What are the different types of brake pad chamfers?
Why manufacturers use design brake pad chamfers
A brake pad chamfer is cut or ground into the brake pad after it’s formed and cured. The chamfer’s main goal is to reduce vibration noise from the leading or trailing edge of the brake pad when it first touches the rotor. In addition, the taper provides a smaller contact area in the center of the pad where maximum braking pressure is applied.
The car makers usually determine the type of chamfer based on the rotor metalurgy, size and design, along with the weight of the vehicle, power assist installed for that vehicle. Chamfers also reduce backing plate flex.
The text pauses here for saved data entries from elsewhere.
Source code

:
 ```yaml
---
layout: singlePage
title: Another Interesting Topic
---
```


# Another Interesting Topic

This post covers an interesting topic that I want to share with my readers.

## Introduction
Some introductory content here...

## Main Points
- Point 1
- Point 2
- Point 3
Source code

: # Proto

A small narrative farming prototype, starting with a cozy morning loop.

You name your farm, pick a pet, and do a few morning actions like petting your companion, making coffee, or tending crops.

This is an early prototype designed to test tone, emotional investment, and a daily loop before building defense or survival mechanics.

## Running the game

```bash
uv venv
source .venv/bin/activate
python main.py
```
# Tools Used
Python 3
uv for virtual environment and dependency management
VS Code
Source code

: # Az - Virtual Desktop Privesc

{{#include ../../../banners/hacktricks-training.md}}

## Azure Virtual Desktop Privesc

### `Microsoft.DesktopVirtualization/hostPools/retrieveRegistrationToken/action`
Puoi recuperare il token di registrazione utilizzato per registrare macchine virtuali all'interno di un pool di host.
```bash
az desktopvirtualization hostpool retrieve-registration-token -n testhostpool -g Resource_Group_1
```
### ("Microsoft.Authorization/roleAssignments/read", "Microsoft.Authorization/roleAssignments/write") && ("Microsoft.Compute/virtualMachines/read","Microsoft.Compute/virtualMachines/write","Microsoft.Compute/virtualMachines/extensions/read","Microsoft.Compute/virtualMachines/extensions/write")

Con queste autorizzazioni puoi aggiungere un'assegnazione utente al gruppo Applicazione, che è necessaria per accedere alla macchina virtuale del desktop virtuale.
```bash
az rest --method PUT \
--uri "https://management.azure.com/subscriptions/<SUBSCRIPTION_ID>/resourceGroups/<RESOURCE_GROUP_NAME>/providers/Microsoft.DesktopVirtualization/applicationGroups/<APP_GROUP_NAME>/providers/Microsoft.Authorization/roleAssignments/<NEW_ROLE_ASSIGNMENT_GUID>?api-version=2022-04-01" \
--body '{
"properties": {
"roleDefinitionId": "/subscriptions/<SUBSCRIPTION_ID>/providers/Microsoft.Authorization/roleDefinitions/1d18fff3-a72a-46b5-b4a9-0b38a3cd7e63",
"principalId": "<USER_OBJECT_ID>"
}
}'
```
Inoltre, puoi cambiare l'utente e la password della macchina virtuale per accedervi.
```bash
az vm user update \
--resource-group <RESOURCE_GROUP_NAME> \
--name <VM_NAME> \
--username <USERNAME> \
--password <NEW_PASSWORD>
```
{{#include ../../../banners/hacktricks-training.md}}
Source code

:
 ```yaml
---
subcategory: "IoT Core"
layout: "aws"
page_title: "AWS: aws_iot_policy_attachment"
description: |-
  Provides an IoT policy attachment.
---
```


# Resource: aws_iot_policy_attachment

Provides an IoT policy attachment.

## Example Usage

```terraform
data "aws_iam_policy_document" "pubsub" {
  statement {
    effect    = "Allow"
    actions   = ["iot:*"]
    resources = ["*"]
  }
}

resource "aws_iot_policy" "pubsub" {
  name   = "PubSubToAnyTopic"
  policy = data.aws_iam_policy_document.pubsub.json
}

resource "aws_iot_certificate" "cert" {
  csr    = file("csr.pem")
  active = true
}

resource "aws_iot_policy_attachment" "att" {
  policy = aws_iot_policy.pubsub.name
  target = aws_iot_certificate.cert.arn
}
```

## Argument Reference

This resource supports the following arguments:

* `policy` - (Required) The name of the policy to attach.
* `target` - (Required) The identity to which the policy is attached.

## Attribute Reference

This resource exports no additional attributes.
Parallel Segment and Anti-segment (angled) Chamfer
The brake pad manufacturer adds a 25° or 15° chamfer on the leading and trailing edges of the friction block. The taper travels down to the minimum recommended pad thickness. This design removes friction material from the highest vibration areas on the leading and trailing edges of the brake pad.
Compound Diamond Chamfer
A compound chamfer has at least two different angles on the leading and trailing edges of the brake pad. The compound chamfers provide maximum rotor contact while still reducing noise from high vibration areas. This design is commonly used with square shaped pads.
Paralled and Radial J-Scoop Chamfer
The J-Scoop chamfer can be either parallel or radial (matches the angle and curvature of the brake pad). The round edge of the J-scoop provides maximum friction material strength while reducing vibration through the entire pad thickness.